What's a Case Study Interview and How Do I Actually Prepare for One?

If you've started applying for finance internships or graduate roles, you've probably seen "case study interview" listed as part of the process and felt a flicker of panic. It sounds intimidating, mostly because nobody really explains what it is before you're sitting in one. Here's what's actually involved, and how to prepare properly.

What a case study interview actually is

A case study interview is a structured exercise where you're given a business problem or scenario and asked to work through it, usually out loud, in front of an interviewer or panel. It's not a test of whether you know the "correct" answer — in most cases there isn't one. It's a test of how you think.

You might be asked something like: "A company's profits have dropped 20% this year despite steady sales — what could be causing that, and what would you investigate first?" There's no single right response. What the interviewer is watching for is whether you can break a vague, messy problem into a structured set of questions, and reason through it logically.

Case studies are most common in investment banking, consulting-adjacent finance roles, and some graduate programs at larger firms. Not every finance employer uses them, so it's worth checking what to expect for the specific firm you're applying to where possible.

Why employers use them

Technical knowledge can be taught on the job. What's harder to teach is structured thinking under a bit of pressure — the ability to take an open-ended problem, ask good clarifying questions, and work toward a reasonable conclusion without all the information in front of you. That's the actual skill being assessed, and it's genuinely useful in real finance roles, where you're frequently handed incomplete information and asked to form a view.

The basic structure to follow

Most case studies reward a similar approach, regardless of the specific scenario:

1. Clarify the problem first Don't jump straight to an answer. Ask questions to understand what you're actually being asked — what industry, what timeframe, what's already known. This shows you're thinking carefully rather than guessing.

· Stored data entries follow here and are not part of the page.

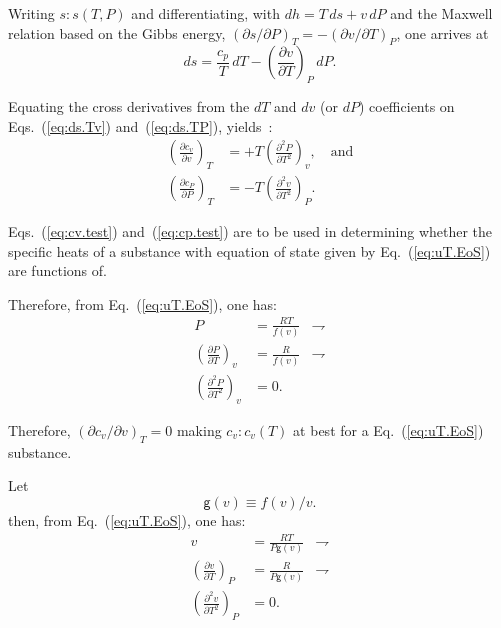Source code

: \documentclass[fleqn,11pt]{SelfArx}
\newcommand{\parxyz}[3]{\left(\frac{\partial {{#1}}}{\partial {{#2}}}\right)_{\!\!\!{#3}}}
\newcommand{\inlxyz}[3]{({\partial {{#1}}}/{\partial {{#2}}})_{{#3}}}
\begin{document}
    Writing $s\!:\!s(T, P)$ and differentiating, with $dh =  T\,ds  +  v\,dP$  and  the  Maxwell
    relation based on the Gibbs energy, $\inlxyz sPT = -\inlxyz vTP$, one arrives at
    \begin{equation}
        ds = \frac{c_p}{T}\,dT - \parxyz vTP\,dP.
        \label{eq:ds.TP}
    \end{equation}

    Equating  the  cross  derivatives  from  the  $dT$  and  $dv$  (or  $dP$)  coefficients   on
    Eqs.~(\ref{eq:ds.Tv}) and~(\ref{eq:ds.TP}), yields~\cite{2013-CengelYA+BolesMA-AMGH}:
    \begin{align}
        \parxyz{c_v}vT & = +T\left(\frac{\partial^2P}{\partial T^2}\right)_{\!\!\!v},
        \quad\mbox{and}\label{eq:cv.test} \\
        \parxyz{c_P}PT & = -T\left(\frac{\partial^2v}{\partial T^2}\right)_{\!\!\!P}.
        \label{eq:cp.test}
    \end{align}

    Eqs.~(\ref{eq:cv.test}) and~(\ref{eq:cp.test}) are to be used  in  determining  whether  the
    specific heats of a substance with equation of  state  given  by  Eq.~(\ref{eq:uT.EoS})  are
    functions of.

    Therefore, from Eq.~(\ref{eq:uT.EoS}), one has:
    \begin{align}
        P & = \frac{RT}{f(v)} & \rightharpoondown \\
        \parxyz PTv & = \frac{R}{f(v)} & \rightharpoondown \\
        \left(\frac{\partial^2P}{\partial T^2}\right)_{\!\!\!v} & = 0.
        \label{eq:cv.test.0}
    \end{align}

    Therefore, $\inlxyz{c_v}vT = 0$ making $c_v\!:\!c_v(T)$ at best for a  Eq.~(\ref{eq:uT.EoS})
    substance.

    Let
    \begin{equation}
        \mathsf{g}(v) \equiv f(v)/v.
        \label{eq:def.g}
    \end{equation}
    \noindent then, from Eq.~(\ref{eq:uT.EoS}), one has:
    \begin{align}
        v & = \frac{RT}{P\mathsf{g}(v)} & \rightharpoondown \\
        \parxyz vTP & = \frac{R}{P\mathsf{g}(v)} & \rightharpoondown
        \label{eq:vTP} \\
        \left(\frac{\partial^2v}{\partial T^2}\right)_{\!\!\!P} & = 0.
        \label{eq:cp.test.0}
    \end{align}
\end{document}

2. Structure your thinking out loud Interviewers want to hear your reasoning, not just your conclusion. A simple way to do this: break the problem into a few clear categories (for example, revenue vs costs, internal vs external factors) and work through each one methodically.

3. Make reasonable assumptions, and say them out loud You won't have every piece of information. That's expected. If you need to assume something to keep moving, say so explicitly — "I'll assume the company didn't change its pricing this year" — rather than silently guessing.

4. Land on a view, even an imperfect one Don't trail off without a conclusion. Even a tentative, clearly caveated answer ("based on what we've discussed, I'd want to investigate costs first, since revenue appears stable") is stronger than no answer at all.

How to actually practise

Reading about case studies won't prepare you for one — they're an out-loud, in-the-moment skill, similar to public speaking. A few ways to build the muscle before the real thing:

  • Practise out loud, not just in your head. Talking through your reasoning is a different skill from thinking it silently. Practise explaining your logic to a friend, family member, or even just to yourself.

  • Use everyday business scenarios to practise structure. You don't need finance-specific cases to build the skill — "why might a local café's revenue have dropped this month?" works just as well for practising the thinking process.

  • Don't memorise frameworks word-for-word. A scripted-sounding answer is often more obvious — and less convincing — than a genuine, slightly imperfect one. Use structure as a guide, not a script.

  • Get comfortable with silence. It's fine to pause for a few seconds to think before responding. Rushing to fill silence usually produces weaker reasoning than taking a moment first.

What interviewers are actually looking for

To be clear about what's being assessed: it's not whether you arrive at the "right" answer (there often isn't one), and it's not whether you know advanced finance theory. It's whether you can stay calm with an unfamiliar problem, think in a structured way, and communicate your reasoning clearly. Those are learnable skills, and they get noticeably easier with practice.

The bottom line

A case study interview can feel like the most unfamiliar part of the finance recruiting process, mostly because it doesn't resemble anything from school or university coursework. But it's a structured, practisable skill like any other interview format — the students who do well are usually the ones who've simply practised thinking out loud a few times beforehand, not the ones who happened to know the "right" answer.